KVM allows userspace to report long mode support via CPUID, even though
the guest is all but guaranteed to crash if it actually tries to enable
long mode. But, a pure 32-bit guest that is ignorant of long mode will
happily plod along.
SMM complicates things as 64-bit CPUs use a different SMRAM save state
area. KVM handles this correctly for 64-bit kernels, e.g. uses the
legacy save state map if userspace has hid long mode from the guest,
but doesn't fare well when userspace reports long mode support on a
32-bit host kernel (32-bit KVM doesn't support 64-bit guests).

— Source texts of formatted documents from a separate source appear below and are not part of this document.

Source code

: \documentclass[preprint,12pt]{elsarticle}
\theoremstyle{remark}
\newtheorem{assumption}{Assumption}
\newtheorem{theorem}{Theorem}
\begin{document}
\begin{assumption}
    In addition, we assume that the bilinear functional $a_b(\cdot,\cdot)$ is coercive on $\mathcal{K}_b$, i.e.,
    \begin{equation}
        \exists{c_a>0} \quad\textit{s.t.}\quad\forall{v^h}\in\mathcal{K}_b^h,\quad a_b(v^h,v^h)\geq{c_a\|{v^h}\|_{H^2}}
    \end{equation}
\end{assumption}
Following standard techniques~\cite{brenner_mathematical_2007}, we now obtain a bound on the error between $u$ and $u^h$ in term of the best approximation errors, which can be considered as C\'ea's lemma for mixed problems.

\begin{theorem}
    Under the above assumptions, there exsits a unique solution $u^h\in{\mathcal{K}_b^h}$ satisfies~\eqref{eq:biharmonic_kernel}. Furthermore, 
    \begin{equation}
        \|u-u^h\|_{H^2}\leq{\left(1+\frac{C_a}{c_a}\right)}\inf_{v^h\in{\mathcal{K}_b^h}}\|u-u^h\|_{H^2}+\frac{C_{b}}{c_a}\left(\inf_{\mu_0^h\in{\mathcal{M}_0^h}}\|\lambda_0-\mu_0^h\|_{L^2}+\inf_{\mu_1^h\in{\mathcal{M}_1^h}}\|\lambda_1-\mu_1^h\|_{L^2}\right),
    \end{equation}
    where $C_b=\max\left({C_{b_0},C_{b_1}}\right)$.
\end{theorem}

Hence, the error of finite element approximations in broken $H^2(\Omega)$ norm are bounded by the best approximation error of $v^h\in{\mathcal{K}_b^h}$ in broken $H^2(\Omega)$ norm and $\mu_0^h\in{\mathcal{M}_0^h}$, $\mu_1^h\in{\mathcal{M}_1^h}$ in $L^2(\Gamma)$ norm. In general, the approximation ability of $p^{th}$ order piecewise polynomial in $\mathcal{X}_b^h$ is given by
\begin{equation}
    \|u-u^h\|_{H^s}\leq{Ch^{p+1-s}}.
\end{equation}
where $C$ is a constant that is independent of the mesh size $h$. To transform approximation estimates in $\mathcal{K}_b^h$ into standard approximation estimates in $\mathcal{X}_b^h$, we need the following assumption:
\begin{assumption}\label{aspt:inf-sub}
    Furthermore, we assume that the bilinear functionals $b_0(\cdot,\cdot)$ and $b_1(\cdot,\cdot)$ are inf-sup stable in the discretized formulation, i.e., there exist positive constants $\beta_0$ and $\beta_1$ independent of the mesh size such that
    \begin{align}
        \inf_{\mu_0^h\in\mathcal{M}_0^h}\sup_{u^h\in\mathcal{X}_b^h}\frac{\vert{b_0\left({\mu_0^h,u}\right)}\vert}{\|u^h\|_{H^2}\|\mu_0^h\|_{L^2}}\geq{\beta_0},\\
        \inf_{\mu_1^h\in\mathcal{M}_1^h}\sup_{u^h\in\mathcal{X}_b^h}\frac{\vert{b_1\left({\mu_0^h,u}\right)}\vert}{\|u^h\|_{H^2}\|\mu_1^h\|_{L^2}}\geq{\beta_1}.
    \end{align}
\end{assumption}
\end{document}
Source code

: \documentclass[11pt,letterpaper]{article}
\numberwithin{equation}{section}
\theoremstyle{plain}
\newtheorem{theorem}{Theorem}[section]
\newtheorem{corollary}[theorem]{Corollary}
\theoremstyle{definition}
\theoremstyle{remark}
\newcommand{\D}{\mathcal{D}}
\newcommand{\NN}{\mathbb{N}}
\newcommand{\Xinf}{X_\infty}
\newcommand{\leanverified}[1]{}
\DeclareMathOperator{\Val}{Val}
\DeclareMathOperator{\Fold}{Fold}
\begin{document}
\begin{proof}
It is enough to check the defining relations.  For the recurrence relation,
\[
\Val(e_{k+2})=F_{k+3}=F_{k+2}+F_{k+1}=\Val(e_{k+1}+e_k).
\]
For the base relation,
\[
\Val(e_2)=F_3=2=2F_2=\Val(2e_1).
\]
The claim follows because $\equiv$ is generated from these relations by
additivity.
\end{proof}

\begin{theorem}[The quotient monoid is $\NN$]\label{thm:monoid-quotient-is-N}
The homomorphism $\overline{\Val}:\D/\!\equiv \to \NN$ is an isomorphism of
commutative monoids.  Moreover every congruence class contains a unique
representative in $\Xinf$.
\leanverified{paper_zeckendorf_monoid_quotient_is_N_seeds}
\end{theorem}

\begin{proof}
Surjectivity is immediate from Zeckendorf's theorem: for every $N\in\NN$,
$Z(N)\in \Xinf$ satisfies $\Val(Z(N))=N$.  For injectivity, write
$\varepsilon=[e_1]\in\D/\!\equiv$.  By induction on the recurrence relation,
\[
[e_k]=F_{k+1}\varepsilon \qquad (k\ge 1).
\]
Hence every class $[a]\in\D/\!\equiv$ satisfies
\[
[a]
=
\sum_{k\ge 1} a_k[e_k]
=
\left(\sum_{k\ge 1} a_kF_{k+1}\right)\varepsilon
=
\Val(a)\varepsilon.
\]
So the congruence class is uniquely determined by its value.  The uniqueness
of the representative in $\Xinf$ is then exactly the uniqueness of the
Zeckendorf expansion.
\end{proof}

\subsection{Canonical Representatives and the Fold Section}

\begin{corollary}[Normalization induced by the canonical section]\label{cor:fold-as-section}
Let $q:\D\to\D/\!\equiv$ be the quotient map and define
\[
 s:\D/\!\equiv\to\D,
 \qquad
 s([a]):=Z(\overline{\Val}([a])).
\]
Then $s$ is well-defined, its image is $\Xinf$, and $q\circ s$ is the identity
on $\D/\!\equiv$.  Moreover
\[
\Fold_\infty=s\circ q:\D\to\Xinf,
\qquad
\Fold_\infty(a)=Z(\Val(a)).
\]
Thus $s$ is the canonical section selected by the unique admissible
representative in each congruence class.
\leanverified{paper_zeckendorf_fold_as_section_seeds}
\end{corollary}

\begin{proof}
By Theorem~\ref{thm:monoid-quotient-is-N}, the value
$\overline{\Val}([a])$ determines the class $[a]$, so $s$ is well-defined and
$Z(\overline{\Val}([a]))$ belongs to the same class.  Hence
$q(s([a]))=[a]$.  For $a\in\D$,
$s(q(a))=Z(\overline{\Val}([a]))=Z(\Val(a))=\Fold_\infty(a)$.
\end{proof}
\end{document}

Since the alternative is to crash the guest, e.g. by not loading state
or explicitly requesting shutdown, unconditionally use the legacy SMRAM
save state map for 32-bit KVM. If a guest has managed to get far enough
to handle SMIs when running under a weird/buggy userspace hypervisor,
then don't deliberately crash the guest since there are no downsides
(from KVM's perspective) to allow it to continue running.
Fixes: 660a5d517aaab ("KVM: x86: save/load state on SMM switch")
Cc: stable@vger.kernel.org
Signed-off-by: Sean Christopherson <sean.j.christopherson@intel.com>
Signed-off-by: Paolo Bonzini <pbonzini@redhat.com>
Diffstat (limited to 'tools/testing/selftests/kvm')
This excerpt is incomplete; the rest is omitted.